Professor Charles Kao graduated in electrical engineering from Woolwich Polytechnic, now the University of Greenwich, in 1957.
Mr Kao, originally born in Shanghai, masterminded the art of sending information via pure glass fibres, a technology which has paved the way for high speed internet and telecommunications.
The professor, now 76, shares the prize of around £900,000 with researchers George Smith and Willard Boyle, who receive a quarter of the prize for developing devices used as electronic eyes in digital cameras.
The Nobel assembly says the men “helped to shape the foundations of today's networked societies"
After Woolwich Polytechnic, Mr Kao went on to get a PhD from Imperial College and became vice-chancellor of the Chinese University of Hong Kong.
In an interview given to the University of Greenwich’s magazine in 2007, the professor spoke of spending hours on the tennis court and the societies he joined at the polytechnic.
He said: “Student life is not all studies or play, and Woolwich Polytechnic gave opportunities for students to grow into whole people.”
Mr Kao went on to join Standard Telephones and Cables as a graduate trainee where he began investigating the use of fibre optics.
The professor told the magazine: “It took 20 years of contributions by many researchers before a viable commercial system was born.”
Mr Kao was a resident of Woolwich during his time there and is remembered as expressing a fondness for fish and chips.
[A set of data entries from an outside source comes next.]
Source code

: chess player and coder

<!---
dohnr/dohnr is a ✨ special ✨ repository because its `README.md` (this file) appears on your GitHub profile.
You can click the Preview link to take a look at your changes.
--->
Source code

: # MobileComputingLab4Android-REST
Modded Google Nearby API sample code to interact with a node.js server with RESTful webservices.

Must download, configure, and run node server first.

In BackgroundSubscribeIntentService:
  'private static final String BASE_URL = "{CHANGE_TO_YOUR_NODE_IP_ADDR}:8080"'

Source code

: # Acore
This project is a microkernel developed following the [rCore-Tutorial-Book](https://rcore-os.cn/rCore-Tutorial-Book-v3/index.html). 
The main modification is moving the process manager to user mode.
Vice-chancellor of the university Baroness Tessa Blackstone said: “The university is delighted that the great achievement of one of its graduates has been recognised by the Nobel committee.
“We have always regarded Charles Kao as one of our most distinguished alumni, and it was a great privilege when he accepted an honorary degree from the university in 2003. “ A formal awards ceremony will take place on December 10 in Stockholm.